Die grüne Welle – oder verbockts Baerbock?

Für das größte Aufsehen im Wahlkampf sorgt derzeit das Bündnis 90/Die Grünen. Die deutsche Variante der österreichischen Grünen polarisiert derzeit stark, steht dabei zwischen Trend und Kritik. Auf der einen Seite profitiert die ökosoziale Partei offensichtlich von der anhaltenden Umweltthematik, schließlich waren es immer die europäischen Grünen Alternativen, die vor den verheerenden Auswirkungen des Klimawandels gewarnt haben, und das schon lange vor den „Fridays-for-Future“-Bewegungen oder den aktuellen Bränden in der Mittelmeerregion. Auf der anderen Seite wird die Partei von ihren Konkurrentinnen strategisch attackiert. Wie bereits erwähnt sieht CDU-Spitzenkandidat Armin Laschet im Bündnis 90 den entscheidenden Gegenspieler in dieser Wahl. Die Vorwürfe werfen Fragen auf: Meist wird kritisiert, dass die Maßnahmen der Grünen gegen die drohende Klimakatastrophe mit zu wenig politischer Expertise ausgearbeitet wurden, genauso bedrohe das Parteiprogramm die deutsche Wirtschaft und schädige vor allem den „kleinen Mann“. Inwiefern sich Parteien wie die CDU, SPD oder FPD, die in den letzten Jahren allesamt Regierungsbeteiligungen vorzuweisen haben, bisher klimapolitisch engagiert haben, weiß keiner. Dementsprechend können sich die Grünen derzeit in Umfragen auf bis zu 22% der Stimmen einstellen, was sie erstmalig zur zweitstärksten Fraktion im Bundestag machen würde. Eine Regierungskonstellation ohne die Partei scheint nach der Wahl nahezu ausgeschlossen zu sein. Die einzige Unkonstante: Die interne Spitzenkandidatin Annalena Baerbock. Sie sieht sich in ihrer Person oft mit Angriffen der wirtschaftsliberalen Parteien konfrontiert, auch in ihrer Vergangenheit wird nach Stoff für Kritik gesucht. Für die potentiellen Wähler des Bündnis 90 könnte aber vorallem ihr unentschlossenes Auftreten ein Problem sein. Obwohl Baerbock durchaus eine praxiserprobte Politikerin ist, wirkt sie in den entscheidenden medialen Momenten manchmal zu unsicher. Der Frage, ob sie die erste grüne Bundeskanzlerin sein wird, weicht sie gekonnt aus. Bei den derzeitigen Umfragewerten ist dies jedoch durchaus wahrscheinlich.
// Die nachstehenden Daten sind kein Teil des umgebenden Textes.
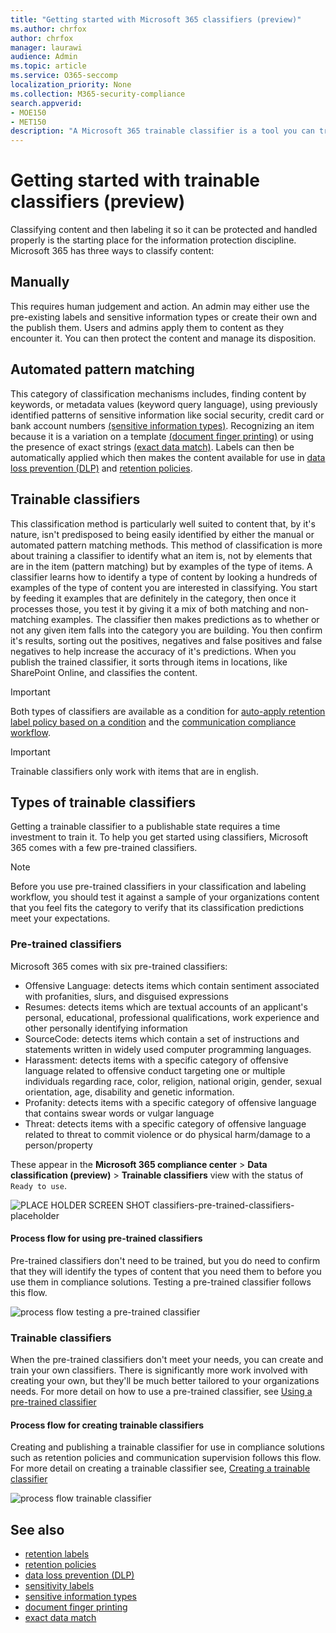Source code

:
 ```yaml
---
title: "Getting started with Microsoft 365 classifiers (preview)"
ms.author: chrfox
author: chrfox
manager: laurawi
audience: Admin
ms.topic: article
ms.service: O365-seccomp
localization_priority: None
ms.collection: M365-security-compliance
search.appverid: 
- MOE150
- MET150
description: "A Microsoft 365 trainable classifier is a tool you can train to recognize various types of content by giving it positive and negative samples to look at. Once the classifier is trained and you confirm it's results are accurate, you use it to search through your organizations content, classify it to apply retention or sensitivity labels or include it in data loss prevention (DLP) or retention policies."
---
```


# Getting started with trainable classifiers (preview)

Classifying content and then labeling it so it can be protected and handled properly is the starting place for the information protection discipline. Microsoft 365 has three ways to classify content:

## Manually

This requires human judgement and action. An admin may either use the pre-existing labels and sensitive information types or create their own and the publish them. Users and admins apply them to content as they encounter it. You can then protect the content and manage its disposition.

## Automated pattern matching

This category of classification mechanisms includes, finding content by keywords, or metadata values (keyword query language), using previously identified patterns of sensitive information like social security, credit card or bank account numbers [(sensitive information types)](what-the-sensitive-information-types-look-for.md). Recognizing an item because it is a variation on a template [(document finger printing)](document-fingerprinting.md) or using the presence of exact strings [(exact data match)](create-custom-sensitive-information-types-with-exact-data-match-based-classification.md). Labels can then be automatically applied which then makes the content available for use in [data loss prevention (DLP)](data-loss-prevention-policies.md) and [retention policies](retention-policies.md).

## Trainable classifiers

This classification method is particularly well suited to content that, by it's nature, isn't predisposed to being easily identified by either the manual or automated pattern matching methods. This method of classification is more about training a classifier to identify what an item is, not by elements that are in the item (pattern matching) but by examples of the type of items. A classifier learns how to identify a type of content by looking a hundreds of examples of the type of content you are interested in classifying. You start by feeding it examples that are definitely in the category, then once it processes those, you test it by giving it a mix of both matching and non-matching examples. The classifier then makes predictions as to whether or not any given item falls into the category you are building. You then confirm it's results, sorting out the positives, negatives and false positives and false negatives to help increase the accuracy of it's predictions. When you publish the trained classifier, it sorts through items in locations, like SharePoint Online, and classifies the content.

> [!IMPORTANT]
> Both types of classifiers are available as a condition for [auto-apply retention label policy based on a condition](labels#applying-a-retention-label-automatically-based-on-conditions) and the [communication compliance workflow](communication-compliance-feature-reference.md).

> [!IMPORTANT]
> Trainable classifiers only work with items that are in english.

## Types of trainable classifiers

Getting a trainable classifier to a publishable state requires a time investment to train it. To help you get started using classifiers, Microsoft 365 comes with a few pre-trained classifiers.

> [!NOTE]
> Before you use pre-trained classifiers in your classification and labeling workflow, you should test it against a sample of your organizations content that you feel fits the category to verify that its classification predictions meet your expectations.

### Pre-trained classifiers

Microsoft 365 comes with six pre-trained classifiers:

- Offensive Language: detects items which contain sentiment associated with profanities, slurs, and disguised expressions
- Resumes: detects items which are textual accounts of an applicant's personal, educational, professional qualifications, work experience and other personally identifying information
- SourceCode: detects items which contain a set of instructions and statements written in widely used computer programming languages.
- Harassment: detects items with a specific category of offensive language related to offensive conduct targeting one or multiple individuals regarding race, color, religion, national origin, gender, sexual orientation, age, disability and genetic information.
- Profanity: detects items with a specific category of offensive language that contains swear words or vulgar language
- Threat: detects items with a specific category of offensive language related to threat to commit violence or do physical harm/damage to a person/property

These appear in the **Microsoft 365 compliance center** > **Data classification (preview)** > **Trainable classifiers** view with the status of `Ready to use`.

![PLACE HOLDER SCREEN SHOT classifiers-pre-trained-classifiers-placeholder](media/classifiers-pre-trained-classifiers-placeholder.png)

#### Process flow for using pre-trained classifiers

Pre-trained classifiers don't need to be trained, but you do need to confirm that they will identify the types of content that you need them to before you use them in compliance solutions. Testing a pre-trained classifier follows this flow.

![process flow testing a pre-trained classifier](media/classifier-pub-pre-trained-classifier.png)


### Trainable classifiers

When the pre-trained classifiers don't meet your needs, you can create and train your own classifiers. There is significantly more work involved with creating your own, but they'll be much better tailored to your organizations needs. For more detail on how to use a pre-trained classifier, see [Using a pre-trained classifier](classifier-using-a-pre-trained-classifier.md)

#### Process flow for creating trainable classifiers

Creating and publishing a trainable classifier for use in compliance solutions such as retention policies and communication supervision follows this flow. For more detail on creating a trainable classifier see, [Creating a trainable classifier](classifier-creating-a-custom-classifier.md)

![process flow trainable classifier](media/pub-train-class.png)

## See also

- [retention labels](labels.md)
- [retention policies](retention-policies.md)
- [data loss prevention (DLP)](data-loss-prevention-policies.md)
- [sensitivity labels](sensitivity-labels.md)
- [sensitive information types](what-the-sensitive-information-types-look-for.md)
- [document finger printing](document-fingerprinting.md)
- [exact data match](create-custom-sensitive-information-types-with-exact-data-match-based-classification.md)
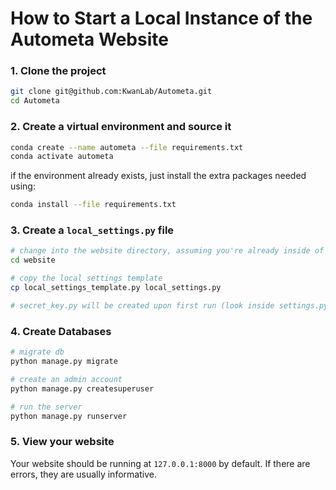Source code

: # How to Start a Local Instance of the Autometa Website

### 1. Clone the project
```bash
git clone git@github.com:KwanLab/Autometa.git
cd Autometa
```

### 2. Create a virtual environment and source it
```bash
conda create --name autometa --file requirements.txt
conda activate autometa
```
if the environment already exists, just install the extra packages needed using:

```bash
conda install --file requirements.txt
```

### 3. Create a `local_settings.py` file
```bash
# change into the website directory, assuming you're already inside of the repo
cd website

# copy the local settings template 
cp local_settings_template.py local_settings.py

# secret_key.py will be created upon first run (look inside settings.py for details)
```
### 4. Create Databases
```bash
# migrate db
python manage.py migrate

# create an admin account
python manage.py createsuperuser

# run the server
python manage.py runserver
```

### 5. View your website
Your website should be running at `127.0.0.1:8000` by default. If there are errors, they are usually informative.
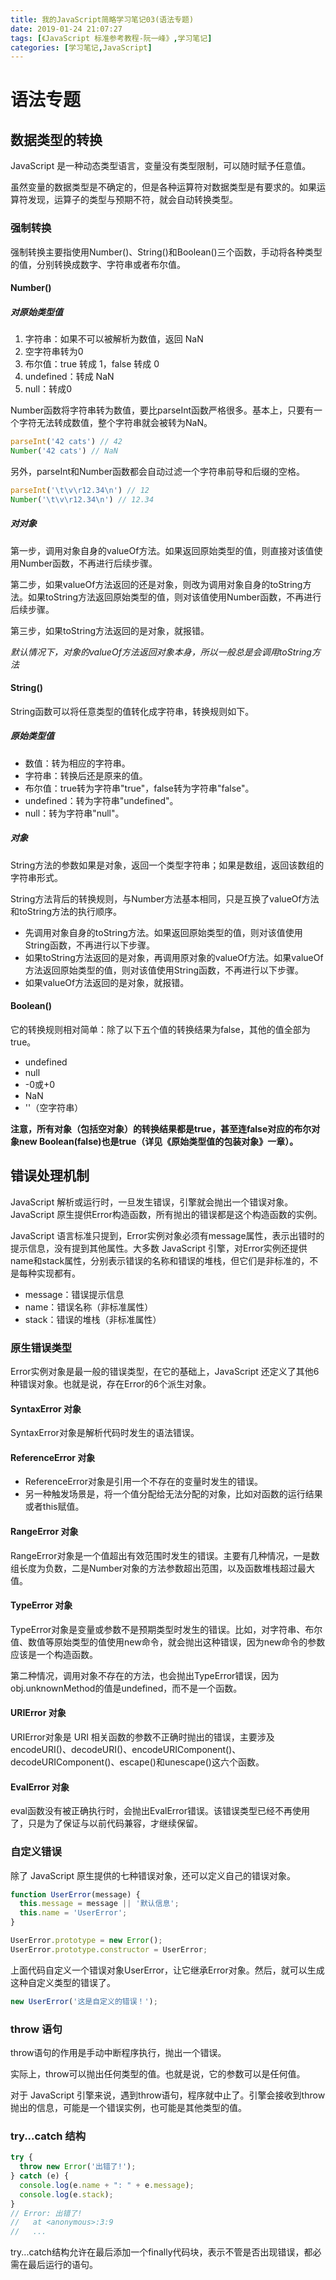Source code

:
```yaml
---
title: 我的JavaScript简略学习笔记03(语法专题)
date: 2019-01-24 21:07:27
tags: [《JavaScript 标准参考教程-阮一峰》,学习笔记]
categories: [学习笔记,JavaScript]
---
```

# 语法专题
## 数据类型的转换
JavaScript 是一种动态类型语言，变量没有类型限制，可以随时赋予任意值。

虽然变量的数据类型是不确定的，但是各种运算符对数据类型是有要求的。如果运算符发现，运算子的类型与预期不符，就会自动转换类型。

### 强制转换 
强制转换主要指使用Number()、String()和Boolean()三个函数，手动将各种类型的值，分别转换成数字、字符串或者布尔值。
#### Number()
##### 对原始类型值
1. 字符串：如果不可以被解析为数值，返回 NaN
2. 空字符串转为0
3. 布尔值：true 转成 1，false 转成 0
4. undefined：转成 NaN
5. null：转成0

Number函数将字符串转为数值，要比parseInt函数严格很多。基本上，只要有一个字符无法转成数值，整个字符串就会被转为NaN。
```js
parseInt('42 cats') // 42
Number('42 cats') // NaN
```
另外，parseInt和Number函数都会自动过滤一个字符串前导和后缀的空格。
```js
parseInt('\t\v\r12.34\n') // 12
Number('\t\v\r12.34\n') // 12.34
```
##### 对对象
第一步，调用对象自身的valueOf方法。如果返回原始类型的值，则直接对该值使用Number函数，不再进行后续步骤。

第二步，如果valueOf方法返回的还是对象，则改为调用对象自身的toString方法。如果toString方法返回原始类型的值，则对该值使用Number函数，不再进行后续步骤。

第三步，如果toString方法返回的是对象，就报错。

*默认情况下，对象的valueOf方法返回对象本身，所以一般总是会调用toString方法*

#### String() 
String函数可以将任意类型的值转化成字符串，转换规则如下。
##### 原始类型值
+ 数值：转为相应的字符串。
+ 字符串：转换后还是原来的值。
+ 布尔值：true转为字符串"true"，false转为字符串"false"。
+ undefined：转为字符串"undefined"。
+ null：转为字符串"null"。
##### 对象
String方法的参数如果是对象，返回一个类型字符串；如果是数组，返回该数组的字符串形式。

String方法背后的转换规则，与Number方法基本相同，只是互换了valueOf方法和toString方法的执行顺序。

+ 先调用对象自身的toString方法。如果返回原始类型的值，则对该值使用String函数，不再进行以下步骤。
+ 如果toString方法返回的是对象，再调用原对象的valueOf方法。如果valueOf方法返回原始类型的值，则对该值使用String函数，不再进行以下步骤。
+ 如果valueOf方法返回的是对象，就报错。

#### Boolean() 
它的转换规则相对简单：除了以下五个值的转换结果为false，其他的值全部为true。

+ undefined
+ null
+ -0或+0
+ NaN
+ ''（空字符串）

**注意，所有对象（包括空对象）的转换结果都是true，甚至连false对应的布尔对象new Boolean(false)也是true（详见《原始类型值的包装对象》一章）。**

## 错误处理机制
JavaScript 解析或运行时，一旦发生错误，引擎就会抛出一个错误对象。JavaScript 原生提供Error构造函数，所有抛出的错误都是这个构造函数的实例。

JavaScript 语言标准只提到，Error实例对象必须有message属性，表示出错时的提示信息，没有提到其他属性。大多数 JavaScript 引擎，对Error实例还提供name和stack属性，分别表示错误的名称和错误的堆栈，但它们是非标准的，不是每种实现都有。

+ message：错误提示信息
+ name：错误名称（非标准属性）
+ stack：错误的堆栈（非标准属性）
### 原生错误类型 
Error实例对象是最一般的错误类型，在它的基础上，JavaScript 还定义了其他6种错误对象。也就是说，存在Error的6个派生对象。
#### SyntaxError 对象
SyntaxError对象是解析代码时发生的语法错误。
#### ReferenceError 对象
+ ReferenceError对象是引用一个不存在的变量时发生的错误。
+ 另一种触发场景是，将一个值分配给无法分配的对象，比如对函数的运行结果或者this赋值。
#### RangeError 对象
RangeError对象是一个值超出有效范围时发生的错误。主要有几种情况，一是数组长度为负数，二是Number对象的方法参数超出范围，以及函数堆栈超过最大值。
#### TypeError 对象
TypeError对象是变量或参数不是预期类型时发生的错误。比如，对字符串、布尔值、数值等原始类型的值使用new命令，就会抛出这种错误，因为new命令的参数应该是一个构造函数。

第二种情况，调用对象不存在的方法，也会抛出TypeError错误，因为obj.unknownMethod的值是undefined，而不是一个函数。
#### URIError 对象
URIError对象是 URI 相关函数的参数不正确时抛出的错误，主要涉及encodeURI()、decodeURI()、encodeURIComponent()、decodeURIComponent()、escape()和unescape()这六个函数。
#### EvalError 对象
eval函数没有被正确执行时，会抛出EvalError错误。该错误类型已经不再使用了，只是为了保证与以前代码兼容，才继续保留。
### 自定义错误
除了 JavaScript 原生提供的七种错误对象，还可以定义自己的错误对象。
```js
function UserError(message) {
  this.message = message || '默认信息';
  this.name = 'UserError';
}

UserError.prototype = new Error();
UserError.prototype.constructor = UserError;
```
上面代码自定义一个错误对象UserError，让它继承Error对象。然后，就可以生成这种自定义类型的错误了。
```js
new UserError('这是自定义的错误！');
```
### throw 语句
throw语句的作用是手动中断程序执行，抛出一个错误。

实际上，throw可以抛出任何类型的值。也就是说，它的参数可以是任何值。

对于 JavaScript 引擎来说，遇到throw语句，程序就中止了。引擎会接收到throw抛出的信息，可能是一个错误实例，也可能是其他类型的值。
### try...catch 结构
```js
try {
  throw new Error('出错了!');
} catch (e) {
  console.log(e.name + ": " + e.message);
  console.log(e.stack);
}
// Error: 出错了!
//   at <anonymous>:3:9
//   ...
```
try...catch结构允许在最后添加一个finally代码块，表示不管是否出现错误，都必需在最后运行的语句。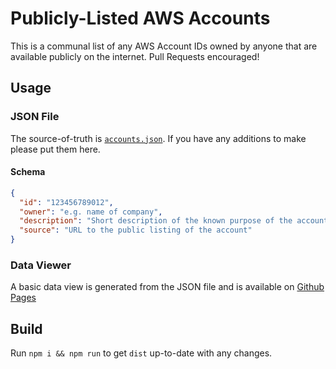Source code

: # Publicly-Listed AWS Accounts
This is a communal list of any AWS Account IDs owned by anyone that are available publicly on the internet. Pull Requests encouraged!

## Usage
### JSON File
The source-of-truth is [`accounts.json`](https://raw.githubusercontent.com/rupertbg/aws-public-account-ids/master/accounts.json). If you have any additions to make please put them here.
#### Schema
```json
{
  "id": "123456789012",
  "owner": "e.g. name of company",
  "description": "Short description of the known purpose of the account",
  "source": "URL to the public listing of the account"
}
```
### Data Viewer
A basic data view is generated from the JSON file and is available on [Github Pages](https://pavan-yara.github.io/aws-public-account-ids/dist/index.html)

## Build
Run `npm i && npm run` to get `dist` up-to-date with any changes.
Die „Anderen“ als Key-Player

Daneben gibt es natürlich noch weitere Parteien, die sich der Bundestagswahl im September stellen werden. „Die Linke„, die rechtspopulistische AfD, sowie die liberale FDP schwanken derzeit jeweils zwischen 7 und 12 Prozent der Stimmen und werden damit für eine interessante Konstellation nach der Wahl sorgen. Denn die Tatsache, dass die Parlamentssitze auf 6 Parteien verteilt sein werden, deren Stimmenanteil dementsprechend relativ gering voneinander abweicht, macht nach derzeitigem Stand eine Zwei-Parteien-Koalition nahezu unmöglich. Weder CDU-SPD, noch CDU-Grüne, oder sonst eine derartige Zusammenarbeit kommt über 50% der Sitze im Bundestag. Die „kleinen“ Parteien werden so in eine vorteilhafte Position versetzt, in der ihr Mitwirken in einer Dreierkoalition am attraktivsten für die Großparteien ist, da eine Zusammenarbeit mit einer stimmenmäßig kleinen Partei in der Regel mehr Ministerposten für die Großen bedeutet. Ehe eine riesige schwarz-rot-grüne Regierung zustande kommt, werden sich zum Beispiel die CDU und SPD mit der kleineren, liberalen FPD absprechen, und können so mit mehr Regierungsposten rechnen, die FPD hat dann zwar eine geringe, aber zumindest vorhandene Handlungsmacht. Insgesamt ergibt sich so eine Vielzahl von möglichen Koalitionen, die teilweise ideologisch wenig Sinn ergeben, aber machtpolitisch für die beteiligten Parteien interessant sein könnten. Aufgrund des noch andauernden Wahlkampfes könnten sich die Stimmverhältnisse allerdings noch empfindlich ändern. Zum Vergleich: Nach der Nationalratswahl 2019 in Österreich waren die Rollen wesentlich klarer verteilt, wie ich in diesem Artikel bereits beschrieben habe. Eine Koalition ohne die ÖVP war aufgrund ihrer starken 37% schwer möglich, die FPÖ empfand ihrer schlechtes Wahlergebnisse nicht als Regierungsauftrag und die SPÖ/ÖVP-Variante hat in Österreich mittlerweile einen mehr als schlechten Ruf. Blieben noch die Grünen als Juniorpartner in der neuen Koalition, welche mit knapp 14% den geringsten Machtverlust in einer Zusammenarbeit für die Partei von Sebastian Kurz bedeutet. Wer nach dem 26. September in Deutschland regieren wird, ist hingegen noch offen. Sicher ist jedoch, dass die vielen möglichen Konstellationen eine lange Verhandlungszeit bedeuten werden.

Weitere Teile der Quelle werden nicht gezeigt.